---------- PROVIDED INFORMATION

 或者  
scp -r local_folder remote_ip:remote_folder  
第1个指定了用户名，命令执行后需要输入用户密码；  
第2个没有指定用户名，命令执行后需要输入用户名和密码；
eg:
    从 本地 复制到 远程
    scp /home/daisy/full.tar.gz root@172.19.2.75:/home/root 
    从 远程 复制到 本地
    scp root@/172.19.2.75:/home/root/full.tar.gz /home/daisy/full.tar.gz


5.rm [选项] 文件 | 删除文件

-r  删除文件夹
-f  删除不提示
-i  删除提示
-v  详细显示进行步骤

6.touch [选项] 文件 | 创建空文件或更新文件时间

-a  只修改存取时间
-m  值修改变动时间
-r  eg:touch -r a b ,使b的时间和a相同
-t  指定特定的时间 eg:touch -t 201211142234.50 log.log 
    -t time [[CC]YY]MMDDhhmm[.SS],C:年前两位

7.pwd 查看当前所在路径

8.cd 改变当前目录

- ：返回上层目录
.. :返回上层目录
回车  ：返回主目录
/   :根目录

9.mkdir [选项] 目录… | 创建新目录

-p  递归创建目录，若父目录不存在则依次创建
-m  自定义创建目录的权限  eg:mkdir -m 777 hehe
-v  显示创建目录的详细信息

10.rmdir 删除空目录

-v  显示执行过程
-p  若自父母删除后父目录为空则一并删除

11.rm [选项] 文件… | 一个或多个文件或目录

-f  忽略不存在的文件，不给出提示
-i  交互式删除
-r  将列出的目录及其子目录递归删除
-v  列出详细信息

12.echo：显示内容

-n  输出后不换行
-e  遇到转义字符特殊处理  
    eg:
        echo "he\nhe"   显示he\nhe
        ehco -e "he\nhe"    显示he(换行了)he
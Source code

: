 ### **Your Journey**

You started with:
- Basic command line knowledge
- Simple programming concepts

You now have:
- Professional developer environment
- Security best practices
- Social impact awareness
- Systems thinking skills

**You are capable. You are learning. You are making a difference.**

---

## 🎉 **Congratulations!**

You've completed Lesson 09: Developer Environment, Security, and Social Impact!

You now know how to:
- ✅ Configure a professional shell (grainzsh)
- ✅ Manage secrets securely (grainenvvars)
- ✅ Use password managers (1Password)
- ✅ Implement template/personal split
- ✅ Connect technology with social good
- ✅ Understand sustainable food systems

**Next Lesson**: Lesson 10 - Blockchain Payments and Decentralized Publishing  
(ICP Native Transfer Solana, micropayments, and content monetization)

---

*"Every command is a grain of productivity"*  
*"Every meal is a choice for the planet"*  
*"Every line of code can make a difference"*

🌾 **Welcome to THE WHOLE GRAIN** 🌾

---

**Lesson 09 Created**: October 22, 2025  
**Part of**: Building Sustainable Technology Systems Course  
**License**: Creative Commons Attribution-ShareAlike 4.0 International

--------------------
---------- PROVIDED INFORMATION

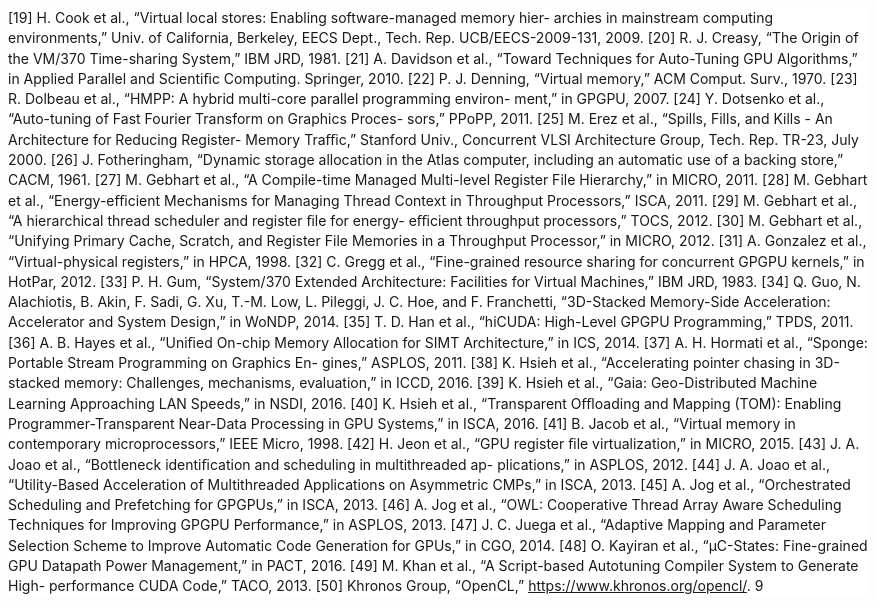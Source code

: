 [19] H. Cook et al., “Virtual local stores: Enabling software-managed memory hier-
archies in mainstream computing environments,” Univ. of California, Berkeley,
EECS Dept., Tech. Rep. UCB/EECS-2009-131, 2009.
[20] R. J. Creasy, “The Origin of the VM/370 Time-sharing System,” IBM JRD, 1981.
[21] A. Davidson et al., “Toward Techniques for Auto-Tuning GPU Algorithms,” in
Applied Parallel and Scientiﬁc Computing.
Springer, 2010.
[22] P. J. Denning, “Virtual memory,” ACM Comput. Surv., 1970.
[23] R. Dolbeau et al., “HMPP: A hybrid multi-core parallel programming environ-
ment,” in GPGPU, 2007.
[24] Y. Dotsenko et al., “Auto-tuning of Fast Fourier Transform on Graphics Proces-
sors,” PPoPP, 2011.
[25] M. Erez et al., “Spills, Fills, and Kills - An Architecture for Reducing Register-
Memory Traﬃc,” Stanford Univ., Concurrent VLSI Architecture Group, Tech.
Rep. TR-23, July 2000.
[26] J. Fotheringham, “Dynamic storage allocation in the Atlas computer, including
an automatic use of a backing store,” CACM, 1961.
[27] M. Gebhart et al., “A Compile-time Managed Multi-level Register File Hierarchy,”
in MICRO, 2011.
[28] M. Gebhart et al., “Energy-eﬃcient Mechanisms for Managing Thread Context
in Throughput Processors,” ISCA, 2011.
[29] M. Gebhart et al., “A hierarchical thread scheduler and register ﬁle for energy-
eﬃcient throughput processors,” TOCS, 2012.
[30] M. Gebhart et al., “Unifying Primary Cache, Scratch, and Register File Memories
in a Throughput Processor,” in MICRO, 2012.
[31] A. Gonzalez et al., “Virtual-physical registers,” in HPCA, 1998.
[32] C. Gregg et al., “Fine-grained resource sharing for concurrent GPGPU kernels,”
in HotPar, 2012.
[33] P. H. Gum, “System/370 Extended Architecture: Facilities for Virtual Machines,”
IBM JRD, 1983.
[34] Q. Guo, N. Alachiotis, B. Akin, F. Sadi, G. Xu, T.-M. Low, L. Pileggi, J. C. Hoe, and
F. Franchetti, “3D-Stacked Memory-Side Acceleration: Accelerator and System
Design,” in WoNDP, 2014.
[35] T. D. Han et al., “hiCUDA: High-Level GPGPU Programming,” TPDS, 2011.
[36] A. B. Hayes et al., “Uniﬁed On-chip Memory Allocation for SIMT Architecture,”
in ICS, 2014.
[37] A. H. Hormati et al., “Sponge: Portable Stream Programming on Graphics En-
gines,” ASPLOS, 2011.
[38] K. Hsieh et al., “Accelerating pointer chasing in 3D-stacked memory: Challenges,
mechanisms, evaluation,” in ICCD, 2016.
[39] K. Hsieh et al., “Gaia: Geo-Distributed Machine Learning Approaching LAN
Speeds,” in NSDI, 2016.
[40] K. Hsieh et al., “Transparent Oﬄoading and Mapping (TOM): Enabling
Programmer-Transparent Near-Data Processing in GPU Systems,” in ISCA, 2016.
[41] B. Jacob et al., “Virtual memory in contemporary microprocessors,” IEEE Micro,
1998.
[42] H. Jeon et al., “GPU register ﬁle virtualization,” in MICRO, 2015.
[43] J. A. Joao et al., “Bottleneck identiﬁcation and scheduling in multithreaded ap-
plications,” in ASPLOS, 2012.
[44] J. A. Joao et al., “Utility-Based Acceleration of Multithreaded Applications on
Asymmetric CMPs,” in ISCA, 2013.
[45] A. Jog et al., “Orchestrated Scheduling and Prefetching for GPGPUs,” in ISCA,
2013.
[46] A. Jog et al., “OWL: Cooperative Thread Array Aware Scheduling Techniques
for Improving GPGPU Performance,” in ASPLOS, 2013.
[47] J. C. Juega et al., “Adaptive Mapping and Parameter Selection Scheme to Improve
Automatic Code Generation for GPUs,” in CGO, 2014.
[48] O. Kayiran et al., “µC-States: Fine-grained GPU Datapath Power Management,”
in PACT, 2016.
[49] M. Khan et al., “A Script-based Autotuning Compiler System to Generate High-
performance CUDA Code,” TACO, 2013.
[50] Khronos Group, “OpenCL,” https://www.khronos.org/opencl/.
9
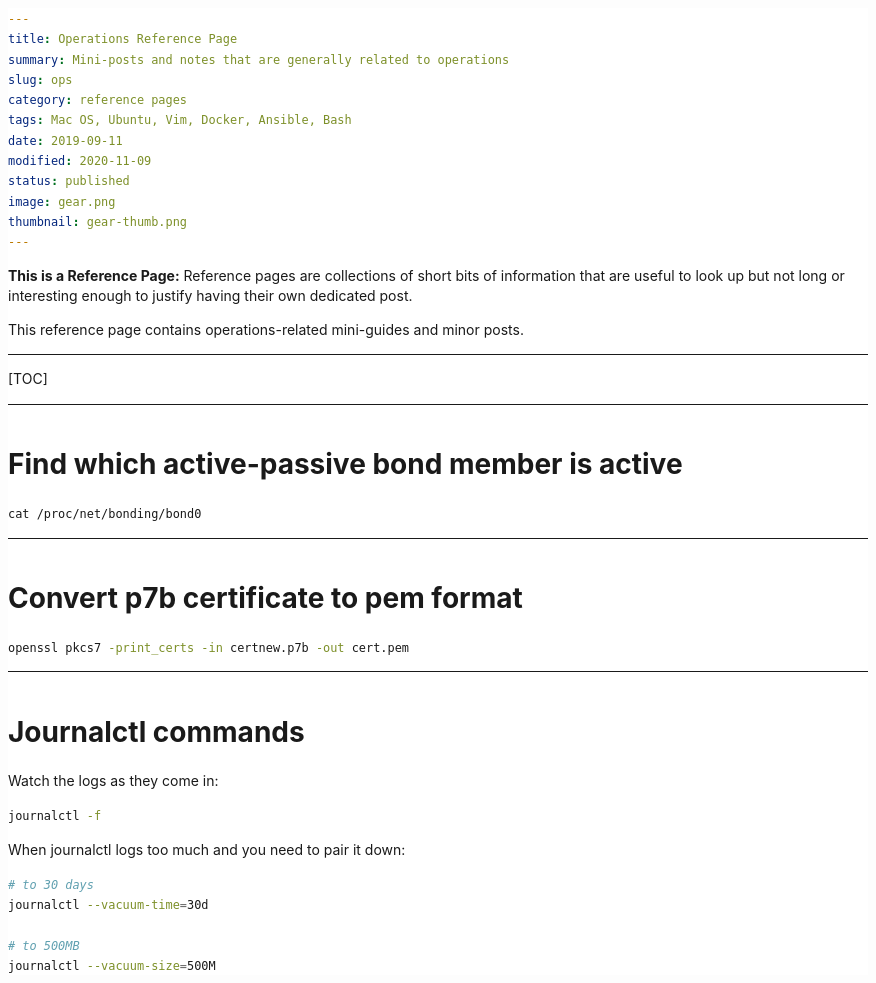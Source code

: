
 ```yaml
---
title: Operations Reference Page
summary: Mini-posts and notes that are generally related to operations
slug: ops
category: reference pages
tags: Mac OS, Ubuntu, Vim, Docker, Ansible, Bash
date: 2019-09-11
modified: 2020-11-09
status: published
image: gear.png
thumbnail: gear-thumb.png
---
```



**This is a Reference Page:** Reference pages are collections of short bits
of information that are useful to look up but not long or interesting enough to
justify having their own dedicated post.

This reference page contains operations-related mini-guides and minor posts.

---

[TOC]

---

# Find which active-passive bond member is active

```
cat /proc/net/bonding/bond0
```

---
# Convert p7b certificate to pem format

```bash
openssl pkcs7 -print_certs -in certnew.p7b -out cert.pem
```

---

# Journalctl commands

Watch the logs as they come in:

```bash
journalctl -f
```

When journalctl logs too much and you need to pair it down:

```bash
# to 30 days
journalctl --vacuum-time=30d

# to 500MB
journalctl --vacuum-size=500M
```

--------------------

YOUR GOAL: Every line above in which the word "High" occurs is to be copied.

ANSWER TO THIS EXERCISE:
[35] T. D. Han et al., “hiCUDA: High-Level GPGPU Programming,” TPDS, 2011.
[49] M. Khan et al., “A Script-based Autotuning Compiler System to Generate High-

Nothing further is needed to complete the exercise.